August 17, 2004


Metal-hydride hydrogen storage seen as practical alternative to gaseous hydrogen

Palm Desert, California – Texaco Ovonic Hydrogen Systems, a joint venture of Energy Conversion Devices, Inc. and ChevronTexaco Technology Ventures LLC, is developing a metal-hydride hydrogen storage system for a modified hydrogen-electric version of a popular hybrid sedan.

The modified hydrogen hybrid will be available for test drives at the South Coast Air Quality Management District’s “Hydrogen – Fuelling the Clean Air Future” conference today at the J.W. Marriott Desert Springs Resort in Palm Desert, California.

“We believe that one of the key enabling technologies for implementing the hydrogen economy … now … is our metal hydride storage solution,” says Bill Roth, Chief Operating Officer of TOHS. “Our storage system could be used today in cars and trucks that operate with either internal combustion engines or fuel cells, it could also be used as an alternative to batteries for power back-up systems, as a fuel alternative for on-site generation, and it could be installed in just about any end-use application that today uses traditional hydrocarbon fuels.”

TOHS’ solid hydrogen storage system works by absorbing hydrogen in a metal powder, with the hydrogen and powder bonding at the atomic level upon contact. Removing heat drives this absorption process. Hydrogen is released out of the metal powder and into the vehicle’s fuel system by adding heat to reverse the chemical reaction. Those who have driven the modified hydrogen hybrid vehicle say the system works as seamlessly as the more conventional gasoline tank and fuel pump systems found in today’s automobiles.

This converted hydrogen hybrid has led to a follow-on South Coast AQMD program that will add five more hybrid sedans modified to run on hydrogen stored in TOHS’ solid hydrogen storage medium by next spring.

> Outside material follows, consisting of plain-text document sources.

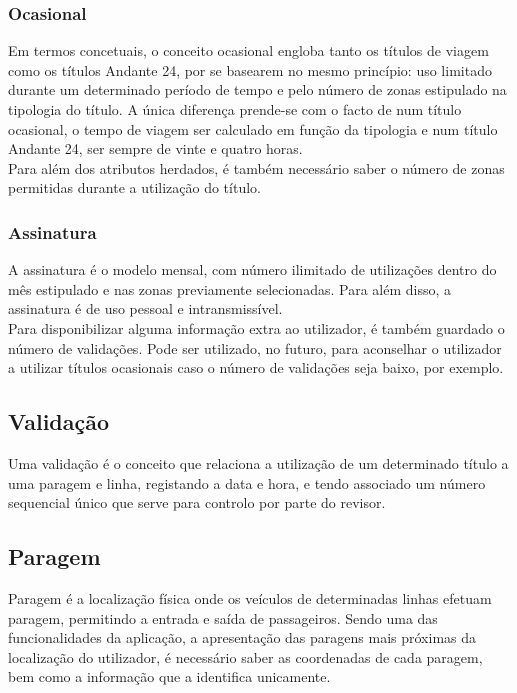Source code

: \subsubsection{Ocasional}

Em termos concetuais, o conceito ocasional engloba tanto os títulos de viagem como os títulos Andante 24, por se basearem no mesmo princípio: uso limitado durante um determinado período de tempo e pelo número de zonas estipulado na tipologia do título. A única diferença prende-se com o facto de num título ocasional, o tempo de viagem ser calculado em função da tipologia e num título Andante 24, ser sempre de vinte e quatro horas.
\\Para além dos atributos herdados, é também necessário saber o número de zonas permitidas durante a utilização do título.

\subsubsection{Assinatura}

A assinatura é o modelo mensal, com número ilimitado de utilizações dentro do mês estipulado e nas zonas previamente selecionadas. Para além disso, a assinatura é de uso pessoal e intransmissível.
\\Para disponibilizar alguma informação extra ao utilizador, é também guardado o número de validações. Pode ser utilizado, no futuro, para aconselhar o utilizador a utilizar títulos ocasionais caso o número de validações seja baixo, por exemplo.

\subsection{Validação}
Uma validação é o conceito que relaciona a utilização de um determinado título a uma paragem e linha, registando a data e hora, e tendo associado um número sequencial único que serve para controlo por parte do revisor.

\subsection{Paragem}
Paragem é a localização física onde os veículos de determinadas linhas efetuam paragem, permitindo a entrada e saída de passageiros. Sendo uma das funcionalidades da aplicação, a apresentação das paragens mais próximas da localização do utilizador, é necessário saber as coordenadas de cada paragem, bem como a informação que a identifica unicamente.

In an environment where 5,000 psi gaseous hydrogen storage provides insufficient driving range and 10,000 psi systems are being developed, the TOHS solid hydrogen storage system offers the option of storing hydrogen at a low 250 psi. Refuelling, which occurs at the relatively low pressure of 1,500 psi, takes under 10 minutes. In the future, when used with hybrids, this low- pressure, solid hydrogen storage technology has the potential to deliver the same kind of range, driving experience, and refuelling convenience expected of the vehicles we drive today.

Metal-hydride hydrogen storage is not new – Mazda developed a similar system in the early 90s.